All entries are to be copied exactly, with pictures removed.

• **Data excerpts**:
=== Begin Enclosure ===

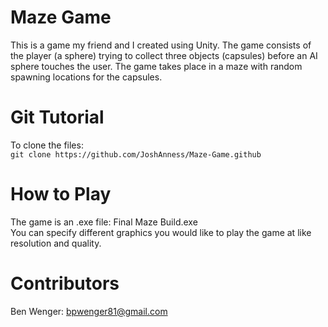 # Maze Game
This is a game my friend and I created using Unity. The game consists of the player (a sphere) trying to collect three objects (capsules) before an AI sphere touches the user. The game takes place in a maze with random spawning locations for the capsules.
# Git Tutorial
To clone the files:  
`git clone https://github.com/JoshAnness/Maze-Game.github`
# How to Play
The game is an .exe file: Final Maze Build.exe  
You can specify different graphics you would like to play the game at like resolution and quality.
# Contributors
Ben Wenger: bpwenger81@gmail.com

=== End Enclosure ===

• **TASK RESULT**:
 # Maze Game
This is a game my friend and I created using Unity. The game consists of the player (a sphere) trying to collect three objects (capsules) before an AI sphere touches the user. The game takes place in a maze with random spawning locations for the capsules.
# Git Tutorial
To clone the files:  
`git clone https://github.com/JoshAnness/Maze-Game.github`
# How to Play
The game is an .exe file: Final Maze Build.exe  
You can specify different graphics you would like to play the game at like resolution and quality.
# Contributors
Ben Wenger: bpwenger81@gmail.com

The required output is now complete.